* **DATA SUPPLIED**
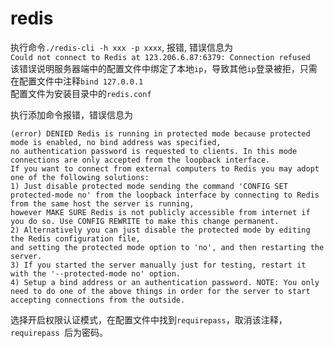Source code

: # redis
  
执行命令`./redis-cli -h xxx -p xxxx`, 报错, 错误信息为  
`Could not connect to Redis at 123.206.6.87:6379: Connection refused`  
该错误说明服务器端中的配置文件中绑定了本地`ip`，导致其他`ip`登录被拒，只需在配置文件中注释`bind 127.0.0.1`  
配置文件为安装目录中的`redis.conf`
  
  
执行添加命令报错，错误信息为
<pre><code>(error) DENIED Redis is running in protected mode because protected mode is enabled, no bind address was specified,
no authentication password is requested to clients. In this mode connections are only accepted from the loopback interface. 
If you want to connect from external computers to Redis you may adopt one of the following solutions: 
1) Just disable protected mode sending the command 'CONFIG SET protected-mode no' from the loopback interface by connecting to Redis from the same host the server is running, 
however MAKE SURE Redis is not publicly accessible from internet if you do so. Use CONFIG REWRITE to make this change permanent. 
2) Alternatively you can just disable the protected mode by editing the Redis configuration file, 
and setting the protected mode option to 'no', and then restarting the server. 
3) If you started the server manually just for testing, restart it with the '--protected-mode no' option. 
4) Setup a bind address or an authentication password. NOTE: You only need to do one of the above things in order for the server to start accepting connections from the outside.</code></pre>
选择开启权限认证模式，在配置文件中找到`requirepass`，取消该注释，`requirepass `后为密码。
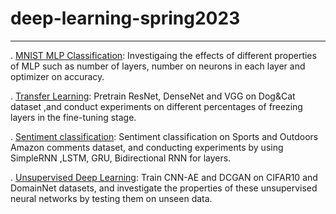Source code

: # deep-learning-spring2023

----



. [MNIST MLP Classification](mnist-mlp-classification): Investigaing the effects of different properties of MLP such as number of layers, number on neurons in each layer and optimizer on accuracy.

. [Transfer Learning](transfer-learning): Pretrain ResNet, DenseNet and VGG on Dog&Cat dataset ,and conduct experiments on different percentages
of freezing layers in the fine-tuning stage.

. [Sentiment classification](sentiment-classification): Sentiment classification on Sports and Outdoors Amazon comments dataset, and conducting experiments by using  SimpleRNN  ,LSTM, GRU, Bidirectional RNN for layers.

. [Unsupervised Deep Learning](unsupervised-deep-learning): Train CNN-AE and DCGAN on CIFAR10 and DomainNet datasets, and investigate the properties of these unsupervised neural networks by testing them on unseen data.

* **WHAT THE TASK ASKS**
Please output every line of the listing as it stands, and omit its images.

* **EXERCISE RESPONSE**
Source code

: # redis
  
执行命令`./redis-cli -h xxx -p xxxx`, 报错, 错误信息为  
`Could not connect to Redis at 123.206.6.87:6379: Connection refused`  
该错误说明服务器端中的配置文件中绑定了本地`ip`，导致其他`ip`登录被拒，只需在配置文件中注释`bind 127.0.0.1`  
配置文件为安装目录中的`redis.conf`
  
  
执行添加命令报错，错误信息为
<pre><code>(error) DENIED Redis is running in protected mode because protected mode is enabled, no bind address was specified,
no authentication password is requested to clients. In this mode connections are only accepted from the loopback interface. 
If you want to connect from external computers to Redis you may adopt one of the following solutions: 
1) Just disable protected mode sending the command 'CONFIG SET protected-mode no' from the loopback interface by connecting to Redis from the same host the server is running, 
however MAKE SURE Redis is not publicly accessible from internet if you do so. Use CONFIG REWRITE to make this change permanent. 
2) Alternatively you can just disable the protected mode by editing the Redis configuration file, 
and setting the protected mode option to 'no', and then restarting the server. 
3) If you started the server manually just for testing, restart it with the '--protected-mode no' option. 
4) Setup a bind address or an authentication password. NOTE: You only need to do one of the above things in order for the server to start accepting connections from the outside.</code></pre>
选择开启权限认证模式，在配置文件中找到`requirepass`，取消该注释，`requirepass `后为密码。
Source code

: # deep-learning-spring2023

----



. [MNIST MLP Classification](mnist-mlp-classification): Investigaing the effects of different properties of MLP such as number of layers, number on neurons in each layer and optimizer on accuracy.

. [Transfer Learning](transfer-learning): Pretrain ResNet, DenseNet and VGG on Dog&Cat dataset ,and conduct experiments on different percentages
of freezing layers in the fine-tuning stage.

. [Sentiment classification](sentiment-classification): Sentiment classification on Sports and Outdoors Amazon comments dataset, and conducting experiments by using  SimpleRNN  ,LSTM, GRU, Bidirectional RNN for layers.

. [Unsupervised Deep Learning](unsupervised-deep-learning): Train CNN-AE and DCGAN on CIFAR10 and DomainNet datasets, and investigate the properties of these unsupervised neural networks by testing them on unseen data.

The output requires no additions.